»»
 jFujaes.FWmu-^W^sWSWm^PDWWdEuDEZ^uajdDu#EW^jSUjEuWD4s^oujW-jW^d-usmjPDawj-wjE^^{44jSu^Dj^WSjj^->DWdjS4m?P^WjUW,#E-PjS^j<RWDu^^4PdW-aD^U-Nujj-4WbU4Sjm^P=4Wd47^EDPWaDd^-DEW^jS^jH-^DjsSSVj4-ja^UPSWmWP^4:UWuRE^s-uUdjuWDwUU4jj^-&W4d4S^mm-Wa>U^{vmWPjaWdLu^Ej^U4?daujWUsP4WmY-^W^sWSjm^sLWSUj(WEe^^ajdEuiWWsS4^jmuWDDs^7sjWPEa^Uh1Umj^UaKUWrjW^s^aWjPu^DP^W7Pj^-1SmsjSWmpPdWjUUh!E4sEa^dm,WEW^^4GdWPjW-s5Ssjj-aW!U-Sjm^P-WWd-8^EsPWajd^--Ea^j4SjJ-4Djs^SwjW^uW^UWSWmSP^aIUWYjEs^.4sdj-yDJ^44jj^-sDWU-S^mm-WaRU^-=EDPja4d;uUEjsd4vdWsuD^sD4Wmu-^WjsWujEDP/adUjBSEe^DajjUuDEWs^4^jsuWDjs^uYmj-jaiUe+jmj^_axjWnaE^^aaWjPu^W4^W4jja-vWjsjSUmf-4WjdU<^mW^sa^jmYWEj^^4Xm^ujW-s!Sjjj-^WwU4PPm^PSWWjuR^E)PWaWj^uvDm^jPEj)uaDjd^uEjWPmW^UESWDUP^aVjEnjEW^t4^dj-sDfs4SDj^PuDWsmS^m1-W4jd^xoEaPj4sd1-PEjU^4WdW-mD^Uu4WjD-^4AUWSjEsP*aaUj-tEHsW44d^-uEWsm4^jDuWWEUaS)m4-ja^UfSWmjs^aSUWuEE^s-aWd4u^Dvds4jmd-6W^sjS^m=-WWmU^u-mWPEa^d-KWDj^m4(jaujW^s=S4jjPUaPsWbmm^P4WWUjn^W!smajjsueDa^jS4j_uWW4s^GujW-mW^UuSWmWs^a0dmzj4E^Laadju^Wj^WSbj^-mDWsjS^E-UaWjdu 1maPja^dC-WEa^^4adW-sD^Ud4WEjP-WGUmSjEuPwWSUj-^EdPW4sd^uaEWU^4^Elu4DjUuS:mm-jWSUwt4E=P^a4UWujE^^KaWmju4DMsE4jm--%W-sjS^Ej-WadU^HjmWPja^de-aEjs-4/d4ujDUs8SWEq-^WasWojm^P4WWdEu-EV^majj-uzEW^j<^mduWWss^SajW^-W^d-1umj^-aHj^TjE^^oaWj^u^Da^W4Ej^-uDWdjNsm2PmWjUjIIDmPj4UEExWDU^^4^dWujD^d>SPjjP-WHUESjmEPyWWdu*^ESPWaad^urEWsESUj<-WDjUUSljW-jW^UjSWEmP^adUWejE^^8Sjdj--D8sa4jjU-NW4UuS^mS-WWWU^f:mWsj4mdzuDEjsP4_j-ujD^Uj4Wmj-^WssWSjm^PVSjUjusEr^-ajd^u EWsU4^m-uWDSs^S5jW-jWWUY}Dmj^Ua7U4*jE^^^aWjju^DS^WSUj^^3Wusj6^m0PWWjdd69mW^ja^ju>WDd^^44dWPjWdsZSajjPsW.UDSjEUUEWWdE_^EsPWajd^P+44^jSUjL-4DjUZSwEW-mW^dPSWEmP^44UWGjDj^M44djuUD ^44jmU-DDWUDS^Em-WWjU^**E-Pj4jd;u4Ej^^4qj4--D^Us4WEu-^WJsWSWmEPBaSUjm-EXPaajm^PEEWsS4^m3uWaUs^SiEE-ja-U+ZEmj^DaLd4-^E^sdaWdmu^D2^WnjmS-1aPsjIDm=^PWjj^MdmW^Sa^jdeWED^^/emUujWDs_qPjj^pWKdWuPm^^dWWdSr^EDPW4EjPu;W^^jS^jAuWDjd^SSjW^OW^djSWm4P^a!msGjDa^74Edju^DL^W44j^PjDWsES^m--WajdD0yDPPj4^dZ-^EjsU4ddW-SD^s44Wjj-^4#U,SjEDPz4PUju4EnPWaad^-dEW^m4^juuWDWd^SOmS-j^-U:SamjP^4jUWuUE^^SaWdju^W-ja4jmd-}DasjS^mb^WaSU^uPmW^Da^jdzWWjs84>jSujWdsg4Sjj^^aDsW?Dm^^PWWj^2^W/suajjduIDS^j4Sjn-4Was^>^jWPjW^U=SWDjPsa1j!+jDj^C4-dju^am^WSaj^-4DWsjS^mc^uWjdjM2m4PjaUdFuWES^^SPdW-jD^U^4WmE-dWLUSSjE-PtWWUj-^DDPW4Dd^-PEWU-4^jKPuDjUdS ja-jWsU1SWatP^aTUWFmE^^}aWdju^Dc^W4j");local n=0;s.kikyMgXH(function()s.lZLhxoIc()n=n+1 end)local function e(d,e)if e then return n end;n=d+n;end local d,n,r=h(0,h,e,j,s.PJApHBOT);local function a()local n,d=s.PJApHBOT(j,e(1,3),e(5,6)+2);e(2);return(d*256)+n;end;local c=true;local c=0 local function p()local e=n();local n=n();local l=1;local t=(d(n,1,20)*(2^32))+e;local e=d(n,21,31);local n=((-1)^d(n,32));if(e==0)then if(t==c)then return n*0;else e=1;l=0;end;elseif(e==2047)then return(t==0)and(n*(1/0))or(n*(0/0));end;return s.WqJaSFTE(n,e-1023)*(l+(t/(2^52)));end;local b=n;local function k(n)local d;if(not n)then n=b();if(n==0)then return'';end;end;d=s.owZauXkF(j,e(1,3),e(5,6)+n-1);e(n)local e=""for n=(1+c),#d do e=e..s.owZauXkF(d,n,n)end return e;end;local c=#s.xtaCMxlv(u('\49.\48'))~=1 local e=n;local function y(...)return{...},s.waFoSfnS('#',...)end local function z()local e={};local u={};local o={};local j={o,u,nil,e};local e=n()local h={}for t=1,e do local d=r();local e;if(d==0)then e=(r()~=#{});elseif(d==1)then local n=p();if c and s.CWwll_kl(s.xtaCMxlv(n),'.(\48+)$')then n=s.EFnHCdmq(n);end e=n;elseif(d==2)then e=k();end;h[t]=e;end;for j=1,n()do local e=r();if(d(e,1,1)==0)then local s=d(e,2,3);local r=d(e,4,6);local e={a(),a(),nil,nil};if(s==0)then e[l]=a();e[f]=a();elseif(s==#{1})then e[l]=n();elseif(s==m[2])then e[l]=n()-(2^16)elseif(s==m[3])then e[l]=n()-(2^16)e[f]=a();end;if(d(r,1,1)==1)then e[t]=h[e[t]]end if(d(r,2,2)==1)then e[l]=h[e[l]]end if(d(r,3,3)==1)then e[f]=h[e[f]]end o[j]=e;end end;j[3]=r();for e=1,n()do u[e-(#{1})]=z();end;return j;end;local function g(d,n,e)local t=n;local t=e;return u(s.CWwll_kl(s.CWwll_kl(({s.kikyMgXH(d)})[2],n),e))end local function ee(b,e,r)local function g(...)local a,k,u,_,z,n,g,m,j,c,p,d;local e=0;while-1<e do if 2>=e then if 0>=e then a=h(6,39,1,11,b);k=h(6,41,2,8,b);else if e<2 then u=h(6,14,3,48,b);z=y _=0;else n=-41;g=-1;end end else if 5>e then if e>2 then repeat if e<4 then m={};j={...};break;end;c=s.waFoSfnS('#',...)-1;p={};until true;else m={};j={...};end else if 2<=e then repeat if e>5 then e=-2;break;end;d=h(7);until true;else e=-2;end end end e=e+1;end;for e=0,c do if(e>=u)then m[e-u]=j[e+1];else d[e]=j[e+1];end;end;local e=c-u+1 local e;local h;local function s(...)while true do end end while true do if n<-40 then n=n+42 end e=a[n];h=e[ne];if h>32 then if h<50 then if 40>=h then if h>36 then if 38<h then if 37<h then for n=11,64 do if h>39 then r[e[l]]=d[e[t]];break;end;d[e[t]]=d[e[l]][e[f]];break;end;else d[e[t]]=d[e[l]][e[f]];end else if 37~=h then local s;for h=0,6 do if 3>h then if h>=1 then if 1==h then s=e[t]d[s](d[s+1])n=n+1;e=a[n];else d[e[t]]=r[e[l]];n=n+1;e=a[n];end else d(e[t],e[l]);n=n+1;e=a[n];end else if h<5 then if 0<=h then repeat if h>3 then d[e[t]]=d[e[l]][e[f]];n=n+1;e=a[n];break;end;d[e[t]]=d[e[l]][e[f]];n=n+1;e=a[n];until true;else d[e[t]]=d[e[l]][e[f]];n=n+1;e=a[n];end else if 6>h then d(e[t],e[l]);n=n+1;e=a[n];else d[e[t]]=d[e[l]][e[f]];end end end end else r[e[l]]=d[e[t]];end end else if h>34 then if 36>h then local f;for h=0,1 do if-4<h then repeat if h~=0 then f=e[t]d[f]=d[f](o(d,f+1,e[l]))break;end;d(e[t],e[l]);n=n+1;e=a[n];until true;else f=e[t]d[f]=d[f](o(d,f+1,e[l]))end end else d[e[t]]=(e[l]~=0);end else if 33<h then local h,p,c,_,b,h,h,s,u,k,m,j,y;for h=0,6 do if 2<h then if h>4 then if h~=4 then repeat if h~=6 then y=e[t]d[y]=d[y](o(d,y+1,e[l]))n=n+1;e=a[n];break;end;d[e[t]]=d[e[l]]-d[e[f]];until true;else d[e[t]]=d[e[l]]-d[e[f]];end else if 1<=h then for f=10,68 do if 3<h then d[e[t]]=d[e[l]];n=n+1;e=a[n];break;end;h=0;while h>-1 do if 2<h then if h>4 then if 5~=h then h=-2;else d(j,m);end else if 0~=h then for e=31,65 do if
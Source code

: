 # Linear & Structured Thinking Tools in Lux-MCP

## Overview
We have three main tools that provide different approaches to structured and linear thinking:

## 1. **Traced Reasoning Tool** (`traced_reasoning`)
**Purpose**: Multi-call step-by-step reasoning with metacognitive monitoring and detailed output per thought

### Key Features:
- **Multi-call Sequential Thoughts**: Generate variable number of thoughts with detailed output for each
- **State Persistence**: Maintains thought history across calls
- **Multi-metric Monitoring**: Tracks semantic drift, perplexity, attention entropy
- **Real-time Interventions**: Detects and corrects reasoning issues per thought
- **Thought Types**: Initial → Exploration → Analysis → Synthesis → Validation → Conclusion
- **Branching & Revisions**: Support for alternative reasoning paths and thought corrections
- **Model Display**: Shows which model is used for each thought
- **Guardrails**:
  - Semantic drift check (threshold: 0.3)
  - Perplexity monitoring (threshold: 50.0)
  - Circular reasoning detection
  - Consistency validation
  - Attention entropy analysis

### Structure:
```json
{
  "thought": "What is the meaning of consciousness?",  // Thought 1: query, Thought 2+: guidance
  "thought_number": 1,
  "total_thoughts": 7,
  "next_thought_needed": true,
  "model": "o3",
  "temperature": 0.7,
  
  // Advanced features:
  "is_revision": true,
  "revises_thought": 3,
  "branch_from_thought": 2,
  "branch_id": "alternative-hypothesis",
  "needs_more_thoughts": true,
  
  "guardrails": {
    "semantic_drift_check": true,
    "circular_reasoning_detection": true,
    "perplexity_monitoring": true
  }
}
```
««
→ **What you are asked to do**
Count, in the records above, the lines that contain "model", and write only the resulting number.

→ **Response box**
2